O ex-presidente Luiz Inácio
Lula da Silva divulgou um vídeo nas redes sociais em que diz que o impeachment
é golpe e que, se for aprovado no próximo domingo, agravará a crise. Ele diz
que ninguém que não teve a legitimidade do voto conseguirá governar o país e
contará com o respeito da população. O vídeo de Lula é uma estratégia casada
com a presidente Dilma Rousseff, que nesta sexta-feira à noite fará um
pronunciamento à nação em cadeia nacional de rádio e TV.
No vídeo, publicado em sua
página no Facebook no começo da tarde desta sexta-feira, Lula fez um apelo aos
deputados que vão votar o processo. Na gravação, ele ataca o vice-presidente
Michel Temer sem citá-lo nominalmente.
- Quem trai o compromisso
selado nas urnas não vai sustentar acordos feitos nas sombras - acusa Lula, se
referindo às negociações feitas pelo vice-presidente com os partidos.
O petista pediu aos deputados
que “pensem com muita serenidade”. Na avaliação do ex-presidente, todas
conquistas da constituição de 1988 e de seu governo estão ameaçadas se o
impeachment passar. Ele diz que "juntos" conseguimos vencer a fome,
reduzir a desigualdade, superar desafios econômicos, políticos e sociais e
derrubar "o muro que dividia o Brasil entre os que tudo podiam e os que
sempre ficaram à margem da história".
- Todo esse esforço pode ser
jogado fora por um passo errado, um passo impensado, no próximo domingo -
argumenta ele, que diz ainda estar disposto a empenhar esforço pessoal na
reconstrução do governo:
- Derrotado o impeachment, já
na segunda-feira, independente de cargos, estarei empenhado, junto com a
presidenta Dilma, para que o Brasil tenha um novo modo de governar. Nessa
próxima etapa, vou usar minha experiência de ex-presidente para ajudar na
reconstrução do diálogo e unir o país.
Lula reconhece que o governo
tem "falhas", mas aponta o caminho da "responsabilidade" e
"maturidade" para recuperar a credibilidade internacional do país. O
ex-presidente faz um apelo para que "todos confiem" em sua palavra e
mantenham a "defesa da democracia".
- Por isso, peço a todos que
confiem na minha palavra e mantenham a defesa da democracia - disse Luiz Inácio
Lula da Silva, e completou colocando a derrubada do impeachment de Dilma como
uma etapa que precederá a superação da crise:
- É verdade que o governo tem
falhas, que precisam ser corrigidas.
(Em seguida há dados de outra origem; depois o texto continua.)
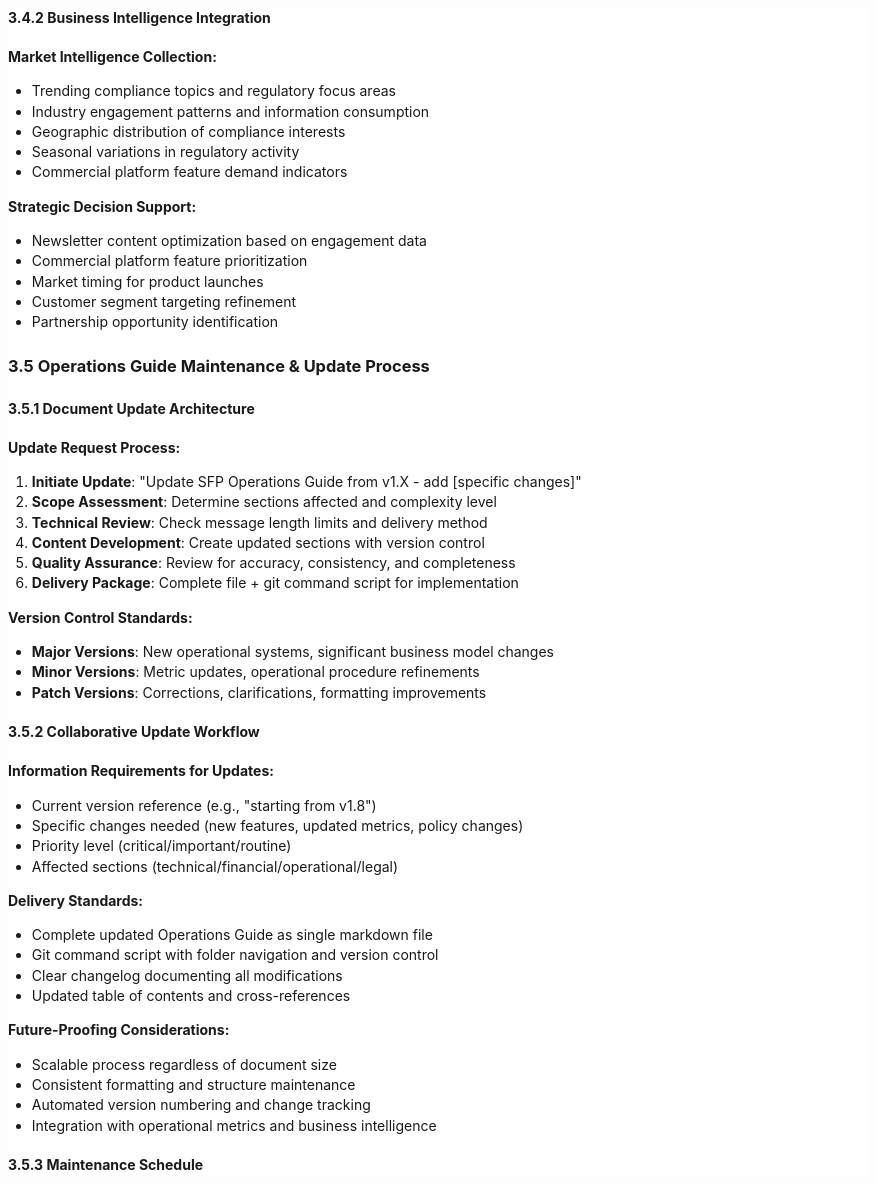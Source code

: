 #### 3.4.2 Business Intelligence Integration

**Market Intelligence Collection:**
- Trending compliance topics and regulatory focus areas
- Industry engagement patterns and information consumption
- Geographic distribution of compliance interests
- Seasonal variations in regulatory activity
- Commercial platform feature demand indicators

**Strategic Decision Support:**
- Newsletter content optimization based on engagement data
- Commercial platform feature prioritization
- Market timing for product launches
- Customer segment targeting refinement
- Partnership opportunity identification

### 3.5 Operations Guide Maintenance & Update Process

#### 3.5.1 Document Update Architecture

**Update Request Process:**
1. **Initiate Update**: "Update SFP Operations Guide from v1.X - add [specific changes]"
2. **Scope Assessment**: Determine sections affected and complexity level
3. **Technical Review**: Check message length limits and delivery method
4. **Content Development**: Create updated sections with version control
5. **Quality Assurance**: Review for accuracy, consistency, and completeness
6. **Delivery Package**: Complete file + git command script for implementation

**Version Control Standards:**
- **Major Versions**: New operational systems, significant business model changes
- **Minor Versions**: Metric updates, operational procedure refinements
- **Patch Versions**: Corrections, clarifications, formatting improvements

#### 3.5.2 Collaborative Update Workflow

**Information Requirements for Updates:**
- Current version reference (e.g., "starting from v1.8")
- Specific changes needed (new features, updated metrics, policy changes)
- Priority level (critical/important/routine)
- Affected sections (technical/financial/operational/legal)

**Delivery Standards:**
- Complete updated Operations Guide as single markdown file
- Git command script with folder navigation and version control
- Clear changelog documenting all modifications
- Updated table of contents and cross-references

**Future-Proofing Considerations:**
- Scalable process regardless of document size
- Consistent formatting and structure maintenance
- Automated version numbering and change tracking
- Integration with operational metrics and business intelligence

#### 3.5.3 Maintenance Schedule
Mas nós já fomos capazes de superar
grandes desafios e saberemos fazer isso mais uma vez.
LEGITIMIDADE DE TEMER
QUESTIONADA
Lula questionou a legitimidade
de Temer para governar e levantou dúvidas sobre o empenho do peemedebista para
combater a corrupção caso assuma o poder:
- Ninguém conseguirá governar
um país de 200 milhões de habitantes, uma das maioridades economias do mundo,
se não tiver a legitimidade voto popular. Ninguém será respeitado como
governante se não respeitar a constituição e as regras do jogo democrático.
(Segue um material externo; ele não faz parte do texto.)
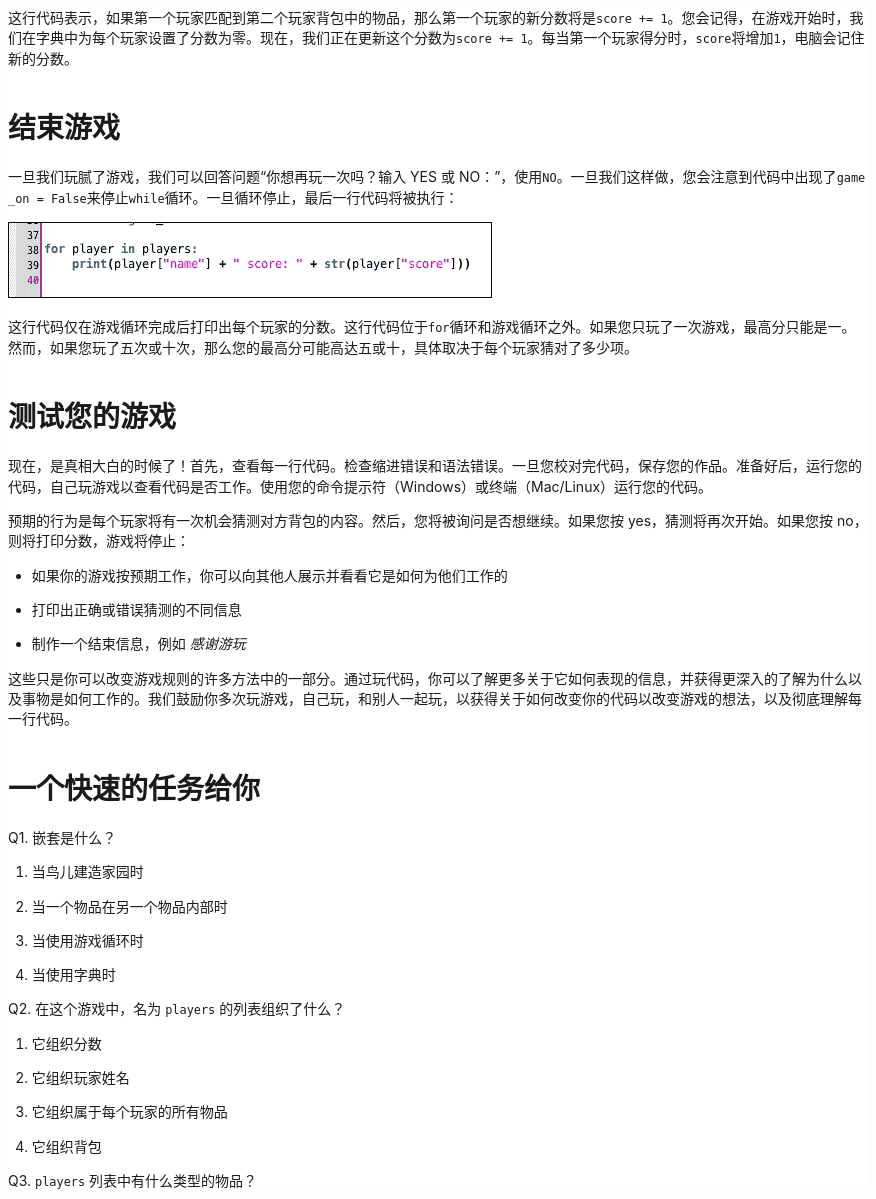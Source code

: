 这行代码表示，如果第一个玩家匹配到第二个玩家背包中的物品，那么第一个玩家的新分数将是`score += 1`。您会记得，在游戏开始时，我们在字典中为每个玩家设置了分数为零。现在，我们正在更新这个分数为`score += 1`。每当第一个玩家得分时，`score`将增加`1`，电脑会记住新的分数。

# 结束游戏

一旦我们玩腻了游戏，我们可以回答问题“你想再玩一次吗？输入 YES 或 NO：”，使用`NO`。一旦我们这样做，您会注意到代码中出现了`game_on = False`来停止`while`循环。一旦循环停止，最后一行代码将被执行：

![结束游戏](img/B04681_07_10.jpg)

这行代码仅在游戏循环完成后打印出每个玩家的分数。这行代码位于`for`循环和游戏循环之外。如果您只玩了一次游戏，最高分只能是一。然而，如果您玩了五次或十次，那么您的最高分可能高达五或十，具体取决于每个玩家猜对了多少项。

# 测试您的游戏

现在，是真相大白的时候了！首先，查看每一行代码。检查缩进错误和语法错误。一旦您校对完代码，保存您的作品。准备好后，运行您的代码，自己玩游戏以查看代码是否工作。使用您的命令提示符（Windows）或终端（Mac/Linux）运行您的代码。

预期的行为是每个玩家将有一次机会猜测对方背包的内容。然后，您将被询问是否想继续。如果您按 yes，猜测将再次开始。如果您按 no，则将打印分数，游戏将停止：

+   如果你的游戏按预期工作，你可以向其他人展示并看看它是如何为他们工作的

+   打印出正确或错误猜测的不同信息

+   制作一个结束信息，例如 *感谢游玩*

这些只是你可以改变游戏规则的许多方法中的一部分。通过玩代码，你可以了解更多关于它如何表现的信息，并获得更深入的了解为什么以及事物是如何工作的。我们鼓励你多次玩游戏，自己玩，和别人一起玩，以获得关于如何改变你的代码以改变游戏的想法，以及彻底理解每一行代码。

# 一个快速的任务给你

Q1. 嵌套是什么？

1.  当鸟儿建造家园时

1.  当一个物品在另一个物品内部时

1.  当使用游戏循环时

1.  当使用字典时

Q2. 在这个游戏中，名为 `players` 的列表组织了什么？

1.  它组织分数

1.  它组织玩家姓名

1.  它组织属于每个玩家的所有物品

1.  它组织背包

Q3. `players` 列表中有什么类型的物品？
Ninguém será respeitado se não prosseguir no combate implacável á corrupção que
a sociedade exige.
Lula ainda falou aos
parlamentares que não se deixem levar pelos compromissos assumidos pelo
peemedebista:
- Uma coisa é divergir do
governo, criticar os erros, cobrar mais diálogo e participação. Esse é papel do
Legislativo que deve ser respeitado. Outra coisa é embarcar em aventuras, acreditando
no canto de sereia dos que se sentam na cadeira antes da hora.
Também afirmou que a situação
irá piorar com o afastamento da presidente:
- Estou convencido de que o
golpe do impeachment não passará. Derrubar um governo eleito democraticamente
sem que haja um crime de responsabilidade não vai consertar nada. Só vai
agravar a crise.
Na opinião de Lula, as
manifestações contra o impeachment alertam que “fora da democracia, o que vai
existir é o caos e a incerteza permanente”. E diz também esperar "novamente"
fazer o Brasil "maior e mais justo".